The Read Lab

Primary brain tumors are caused by genetic mutations that perturb key developmental and homeostatic processes in the central nervous system. Our lab seeks to understand the cellular and genetic logic underlying these diseases in order to gain new insights into neurodevelopment and neurophysiology that can contribute to improved treatment and diagnosis. Glioblastoma (GBM), the most common and deadly primary brain tumor, displays signature genetic lesions that activate the EGFR tyrosine kinase and the PI-3 kinase (PI3K) pathways. How these pathways drive tumorigenesis is unclear, and how to effectively target these pathways therapeutically remains to be determined. Thus, new therapeutic targets and new therapeutic strategies must be uncovered that both inhibit EGFR or PI3K signaling pathways and actively stimulate the death of GBM cells.

Our research program is designed to discover new regulators of GBM using a multidisciplinary approach.

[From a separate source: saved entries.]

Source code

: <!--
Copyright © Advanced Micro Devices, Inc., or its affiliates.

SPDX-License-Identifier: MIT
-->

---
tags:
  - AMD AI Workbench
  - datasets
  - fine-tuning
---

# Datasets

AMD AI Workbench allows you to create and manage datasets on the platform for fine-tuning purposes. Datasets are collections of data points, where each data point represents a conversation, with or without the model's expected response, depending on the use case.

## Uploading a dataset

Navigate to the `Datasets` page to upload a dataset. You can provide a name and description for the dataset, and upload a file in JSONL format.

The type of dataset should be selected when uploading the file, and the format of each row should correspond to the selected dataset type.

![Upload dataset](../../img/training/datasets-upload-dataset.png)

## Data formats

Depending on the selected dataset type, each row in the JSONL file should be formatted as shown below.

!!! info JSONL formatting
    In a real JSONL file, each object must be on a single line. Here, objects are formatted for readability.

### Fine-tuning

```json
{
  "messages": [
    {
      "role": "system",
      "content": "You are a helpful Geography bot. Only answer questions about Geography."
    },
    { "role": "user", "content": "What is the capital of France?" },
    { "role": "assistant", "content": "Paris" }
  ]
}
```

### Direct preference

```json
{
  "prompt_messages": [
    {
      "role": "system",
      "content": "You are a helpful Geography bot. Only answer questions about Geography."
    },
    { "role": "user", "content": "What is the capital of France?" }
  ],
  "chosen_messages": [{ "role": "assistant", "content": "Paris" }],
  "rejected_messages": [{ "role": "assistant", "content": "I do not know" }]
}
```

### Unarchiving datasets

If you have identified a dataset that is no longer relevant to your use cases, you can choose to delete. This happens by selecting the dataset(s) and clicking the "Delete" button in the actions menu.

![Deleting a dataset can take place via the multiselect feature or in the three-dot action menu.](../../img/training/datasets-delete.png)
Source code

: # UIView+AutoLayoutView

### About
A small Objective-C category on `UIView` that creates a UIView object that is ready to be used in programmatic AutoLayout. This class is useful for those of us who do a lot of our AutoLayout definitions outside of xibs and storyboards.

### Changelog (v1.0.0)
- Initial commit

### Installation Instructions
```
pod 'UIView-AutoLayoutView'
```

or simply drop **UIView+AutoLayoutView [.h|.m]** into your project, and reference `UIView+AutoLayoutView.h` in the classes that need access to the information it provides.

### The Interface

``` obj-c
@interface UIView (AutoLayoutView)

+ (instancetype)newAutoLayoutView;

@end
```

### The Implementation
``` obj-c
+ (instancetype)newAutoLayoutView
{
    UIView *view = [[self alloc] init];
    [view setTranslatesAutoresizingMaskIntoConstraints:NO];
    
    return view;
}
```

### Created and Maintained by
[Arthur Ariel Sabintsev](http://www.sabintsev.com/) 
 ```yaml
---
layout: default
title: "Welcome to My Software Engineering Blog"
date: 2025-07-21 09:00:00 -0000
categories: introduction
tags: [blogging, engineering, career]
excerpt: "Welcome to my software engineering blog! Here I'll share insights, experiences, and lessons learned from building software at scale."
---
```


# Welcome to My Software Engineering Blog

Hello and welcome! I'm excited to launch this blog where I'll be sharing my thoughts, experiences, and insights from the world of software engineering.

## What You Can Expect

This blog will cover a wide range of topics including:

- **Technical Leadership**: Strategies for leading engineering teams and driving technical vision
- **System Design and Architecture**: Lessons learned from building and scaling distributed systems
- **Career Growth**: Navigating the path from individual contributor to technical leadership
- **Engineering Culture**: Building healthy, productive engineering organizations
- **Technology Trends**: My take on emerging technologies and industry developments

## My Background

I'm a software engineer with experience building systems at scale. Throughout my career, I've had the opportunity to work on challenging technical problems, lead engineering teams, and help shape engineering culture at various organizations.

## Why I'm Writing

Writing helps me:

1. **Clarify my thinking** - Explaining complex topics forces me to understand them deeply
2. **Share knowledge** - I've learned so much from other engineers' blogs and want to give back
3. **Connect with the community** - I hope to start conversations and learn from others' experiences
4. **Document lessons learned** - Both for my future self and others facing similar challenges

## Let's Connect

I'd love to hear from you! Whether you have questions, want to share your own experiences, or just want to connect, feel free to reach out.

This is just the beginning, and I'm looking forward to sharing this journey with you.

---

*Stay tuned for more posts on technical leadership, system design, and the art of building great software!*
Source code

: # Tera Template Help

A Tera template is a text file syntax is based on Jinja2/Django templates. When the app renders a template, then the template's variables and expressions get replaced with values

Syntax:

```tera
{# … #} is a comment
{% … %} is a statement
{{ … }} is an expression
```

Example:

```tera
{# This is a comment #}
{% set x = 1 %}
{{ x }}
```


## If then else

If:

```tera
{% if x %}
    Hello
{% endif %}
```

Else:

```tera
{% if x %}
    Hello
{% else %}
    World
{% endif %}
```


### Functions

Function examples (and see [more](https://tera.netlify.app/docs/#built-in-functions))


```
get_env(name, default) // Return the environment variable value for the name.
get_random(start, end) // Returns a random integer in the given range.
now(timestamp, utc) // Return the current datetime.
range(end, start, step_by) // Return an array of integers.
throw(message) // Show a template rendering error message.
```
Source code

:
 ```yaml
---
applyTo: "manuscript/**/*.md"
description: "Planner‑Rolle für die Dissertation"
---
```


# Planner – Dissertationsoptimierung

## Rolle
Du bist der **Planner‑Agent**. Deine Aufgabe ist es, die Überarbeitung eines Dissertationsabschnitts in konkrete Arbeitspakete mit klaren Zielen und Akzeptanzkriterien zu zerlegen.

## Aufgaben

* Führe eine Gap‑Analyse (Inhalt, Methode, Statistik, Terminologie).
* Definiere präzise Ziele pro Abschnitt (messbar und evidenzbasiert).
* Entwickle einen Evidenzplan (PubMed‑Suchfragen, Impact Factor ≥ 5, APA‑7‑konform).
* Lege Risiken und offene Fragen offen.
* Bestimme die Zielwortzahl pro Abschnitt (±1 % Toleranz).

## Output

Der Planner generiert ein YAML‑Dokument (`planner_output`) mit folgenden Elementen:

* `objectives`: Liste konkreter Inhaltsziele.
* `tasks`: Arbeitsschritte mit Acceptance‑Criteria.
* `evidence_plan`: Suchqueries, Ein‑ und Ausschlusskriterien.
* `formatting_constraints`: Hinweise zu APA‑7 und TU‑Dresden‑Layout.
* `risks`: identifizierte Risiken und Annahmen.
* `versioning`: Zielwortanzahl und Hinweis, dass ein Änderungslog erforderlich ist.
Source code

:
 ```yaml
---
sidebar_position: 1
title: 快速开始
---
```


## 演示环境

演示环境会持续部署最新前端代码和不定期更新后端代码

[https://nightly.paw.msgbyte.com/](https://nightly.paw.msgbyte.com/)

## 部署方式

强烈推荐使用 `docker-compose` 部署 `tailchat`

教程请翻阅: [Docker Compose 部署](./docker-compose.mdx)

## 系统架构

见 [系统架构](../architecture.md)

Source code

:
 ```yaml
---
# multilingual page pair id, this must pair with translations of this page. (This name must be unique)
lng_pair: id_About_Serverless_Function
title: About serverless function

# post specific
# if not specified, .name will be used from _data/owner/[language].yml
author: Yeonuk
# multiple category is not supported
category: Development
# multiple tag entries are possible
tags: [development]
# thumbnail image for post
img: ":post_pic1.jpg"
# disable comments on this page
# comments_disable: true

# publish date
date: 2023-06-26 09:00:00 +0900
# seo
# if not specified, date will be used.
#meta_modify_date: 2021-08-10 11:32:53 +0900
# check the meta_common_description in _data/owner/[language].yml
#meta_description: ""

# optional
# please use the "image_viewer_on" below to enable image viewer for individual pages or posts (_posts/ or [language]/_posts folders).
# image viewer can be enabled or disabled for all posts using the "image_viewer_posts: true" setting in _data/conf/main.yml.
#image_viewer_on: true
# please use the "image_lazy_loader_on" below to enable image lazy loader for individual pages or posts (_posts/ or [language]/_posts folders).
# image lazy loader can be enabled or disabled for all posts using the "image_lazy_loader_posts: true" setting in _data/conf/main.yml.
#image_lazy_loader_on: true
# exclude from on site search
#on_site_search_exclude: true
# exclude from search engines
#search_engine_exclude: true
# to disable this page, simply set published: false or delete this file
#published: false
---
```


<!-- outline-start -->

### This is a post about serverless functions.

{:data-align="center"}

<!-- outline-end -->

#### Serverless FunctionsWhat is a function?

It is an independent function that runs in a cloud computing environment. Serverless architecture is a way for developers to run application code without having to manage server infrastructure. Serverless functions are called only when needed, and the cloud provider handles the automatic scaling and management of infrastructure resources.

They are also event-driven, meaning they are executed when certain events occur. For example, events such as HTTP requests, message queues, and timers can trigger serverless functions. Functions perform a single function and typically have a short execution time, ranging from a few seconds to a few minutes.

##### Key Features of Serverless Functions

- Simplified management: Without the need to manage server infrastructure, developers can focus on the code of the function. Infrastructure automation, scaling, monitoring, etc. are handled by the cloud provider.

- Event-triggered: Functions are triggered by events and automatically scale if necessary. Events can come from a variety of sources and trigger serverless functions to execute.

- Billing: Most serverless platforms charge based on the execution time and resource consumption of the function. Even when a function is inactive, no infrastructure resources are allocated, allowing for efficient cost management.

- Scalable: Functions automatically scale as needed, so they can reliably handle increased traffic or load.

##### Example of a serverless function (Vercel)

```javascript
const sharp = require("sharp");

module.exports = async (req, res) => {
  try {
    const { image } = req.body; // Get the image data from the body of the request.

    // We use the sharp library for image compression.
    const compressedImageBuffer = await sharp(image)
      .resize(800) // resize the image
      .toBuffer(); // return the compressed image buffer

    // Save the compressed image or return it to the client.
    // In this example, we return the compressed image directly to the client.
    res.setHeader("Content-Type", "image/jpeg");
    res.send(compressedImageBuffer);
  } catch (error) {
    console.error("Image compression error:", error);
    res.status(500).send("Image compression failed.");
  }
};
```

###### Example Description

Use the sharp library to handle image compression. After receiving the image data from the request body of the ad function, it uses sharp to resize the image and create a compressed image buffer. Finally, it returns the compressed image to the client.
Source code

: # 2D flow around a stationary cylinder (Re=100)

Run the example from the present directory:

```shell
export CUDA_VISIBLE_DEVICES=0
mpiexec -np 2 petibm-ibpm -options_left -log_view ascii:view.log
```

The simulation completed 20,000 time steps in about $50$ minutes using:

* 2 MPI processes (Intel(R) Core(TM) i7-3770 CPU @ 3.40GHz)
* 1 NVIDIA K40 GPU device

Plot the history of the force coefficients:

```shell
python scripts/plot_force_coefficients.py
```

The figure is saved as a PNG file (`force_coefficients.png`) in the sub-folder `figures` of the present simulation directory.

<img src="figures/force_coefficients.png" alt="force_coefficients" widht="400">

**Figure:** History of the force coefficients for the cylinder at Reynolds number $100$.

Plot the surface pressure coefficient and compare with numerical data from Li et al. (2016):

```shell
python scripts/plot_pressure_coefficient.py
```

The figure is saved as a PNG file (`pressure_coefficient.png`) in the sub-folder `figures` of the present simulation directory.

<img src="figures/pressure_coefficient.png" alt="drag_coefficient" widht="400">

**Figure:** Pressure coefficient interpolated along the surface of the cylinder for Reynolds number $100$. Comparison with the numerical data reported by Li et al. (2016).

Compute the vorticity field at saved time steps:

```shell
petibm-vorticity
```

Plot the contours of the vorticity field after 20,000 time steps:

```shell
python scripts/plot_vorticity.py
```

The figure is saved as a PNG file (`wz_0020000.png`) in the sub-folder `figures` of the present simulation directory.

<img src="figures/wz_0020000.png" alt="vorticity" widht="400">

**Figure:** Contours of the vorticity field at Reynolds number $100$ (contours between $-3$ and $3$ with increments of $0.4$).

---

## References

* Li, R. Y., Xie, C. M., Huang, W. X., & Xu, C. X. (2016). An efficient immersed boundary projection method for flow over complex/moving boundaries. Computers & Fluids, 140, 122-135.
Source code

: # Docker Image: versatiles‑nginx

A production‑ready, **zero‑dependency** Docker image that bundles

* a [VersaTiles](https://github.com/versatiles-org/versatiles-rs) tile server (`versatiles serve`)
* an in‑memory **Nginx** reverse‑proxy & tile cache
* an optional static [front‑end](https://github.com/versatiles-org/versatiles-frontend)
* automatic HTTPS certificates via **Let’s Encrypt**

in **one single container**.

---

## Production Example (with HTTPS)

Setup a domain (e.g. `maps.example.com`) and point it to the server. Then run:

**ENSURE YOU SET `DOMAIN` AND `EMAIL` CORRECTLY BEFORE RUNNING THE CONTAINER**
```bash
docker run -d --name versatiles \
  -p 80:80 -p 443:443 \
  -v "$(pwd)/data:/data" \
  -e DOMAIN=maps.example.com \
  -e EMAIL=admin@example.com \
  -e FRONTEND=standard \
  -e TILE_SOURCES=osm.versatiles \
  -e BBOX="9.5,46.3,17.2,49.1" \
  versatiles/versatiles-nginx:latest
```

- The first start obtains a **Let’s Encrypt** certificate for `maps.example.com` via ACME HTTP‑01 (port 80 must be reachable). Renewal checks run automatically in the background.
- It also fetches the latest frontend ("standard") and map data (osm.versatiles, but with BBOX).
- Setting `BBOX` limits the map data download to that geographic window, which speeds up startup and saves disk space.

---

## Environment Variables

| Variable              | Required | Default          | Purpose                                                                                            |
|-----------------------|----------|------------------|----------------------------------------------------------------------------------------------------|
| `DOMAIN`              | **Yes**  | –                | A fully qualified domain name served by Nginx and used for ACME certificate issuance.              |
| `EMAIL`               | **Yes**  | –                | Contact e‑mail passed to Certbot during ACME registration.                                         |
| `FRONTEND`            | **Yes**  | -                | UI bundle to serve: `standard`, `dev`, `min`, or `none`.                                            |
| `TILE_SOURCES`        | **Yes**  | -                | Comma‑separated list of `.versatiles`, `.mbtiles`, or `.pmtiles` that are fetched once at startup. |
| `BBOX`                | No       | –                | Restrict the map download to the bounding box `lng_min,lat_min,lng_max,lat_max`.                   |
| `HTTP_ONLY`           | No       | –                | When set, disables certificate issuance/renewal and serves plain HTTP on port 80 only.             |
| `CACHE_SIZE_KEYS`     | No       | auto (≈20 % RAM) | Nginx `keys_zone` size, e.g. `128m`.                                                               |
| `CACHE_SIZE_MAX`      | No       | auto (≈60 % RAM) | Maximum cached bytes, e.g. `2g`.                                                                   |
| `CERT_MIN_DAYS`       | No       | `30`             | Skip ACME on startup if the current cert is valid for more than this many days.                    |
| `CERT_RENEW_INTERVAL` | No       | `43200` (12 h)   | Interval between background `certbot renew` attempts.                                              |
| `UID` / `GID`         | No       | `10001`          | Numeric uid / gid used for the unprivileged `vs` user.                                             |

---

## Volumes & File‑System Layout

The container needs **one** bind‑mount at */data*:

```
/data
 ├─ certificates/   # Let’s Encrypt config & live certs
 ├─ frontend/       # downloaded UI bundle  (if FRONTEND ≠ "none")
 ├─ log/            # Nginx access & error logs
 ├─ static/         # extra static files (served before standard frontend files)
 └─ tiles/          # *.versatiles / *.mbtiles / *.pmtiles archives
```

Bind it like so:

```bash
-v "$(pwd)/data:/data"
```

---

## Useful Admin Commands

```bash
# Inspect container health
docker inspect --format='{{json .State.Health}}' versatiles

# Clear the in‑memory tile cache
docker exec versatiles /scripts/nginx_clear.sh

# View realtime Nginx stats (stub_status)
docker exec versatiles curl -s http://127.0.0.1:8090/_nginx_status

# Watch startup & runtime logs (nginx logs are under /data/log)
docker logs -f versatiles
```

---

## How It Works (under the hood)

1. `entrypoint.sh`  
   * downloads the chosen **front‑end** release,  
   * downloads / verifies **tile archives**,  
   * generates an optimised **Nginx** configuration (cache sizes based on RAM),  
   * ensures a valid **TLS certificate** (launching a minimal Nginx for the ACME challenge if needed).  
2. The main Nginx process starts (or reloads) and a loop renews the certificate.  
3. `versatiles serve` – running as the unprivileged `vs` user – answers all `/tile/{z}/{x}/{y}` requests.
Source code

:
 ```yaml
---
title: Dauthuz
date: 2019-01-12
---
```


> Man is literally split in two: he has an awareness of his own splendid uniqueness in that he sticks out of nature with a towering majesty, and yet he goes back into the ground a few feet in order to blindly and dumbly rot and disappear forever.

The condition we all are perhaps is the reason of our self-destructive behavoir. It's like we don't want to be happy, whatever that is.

To this end, we developed a novel GBM model in Drosophila melanogaster in which glial progenitor cells give rise to invasive neoplastic tumors in response to constitutive co-activation of the EGFR and PI3K pathways. To find new pathways that govern EGFR- and PI3K- dependent glial tumorigenesis, we performed genetic screens using our Drosophila model, from which we isolated several novel kinases that are required for neoplastic glial proliferation. Human orthologs of these novel kinases have been assessed for involvement in GBM using bioinformatics, neuropathology, and functional analysis in mammalian GBM model systems. Our results revealed that several novel kinases are subject to genetic mutations and/or altered expression in human GBM tumors. Ongoing studies of these kinases are aimed at elucidating their roles in tumorigenesis and EGFR-PI3K signaling in both Drosophila and mammalian systems.

Our research demonstrates that glial progenitor cells that normally create a neurogenic niche are prone to neoplastic transformation by EGFR-Ras and PI3K signaling. Transformation of these niche glia involves pathways that are normally required for the proper development of neural stem cells. Our ongoing studies of the niche glia and the signals that drive their tumorigenic transformation will bring new insights into the basic biology of neurogenesis as well as the cellular and genetic origins of human brain cancers.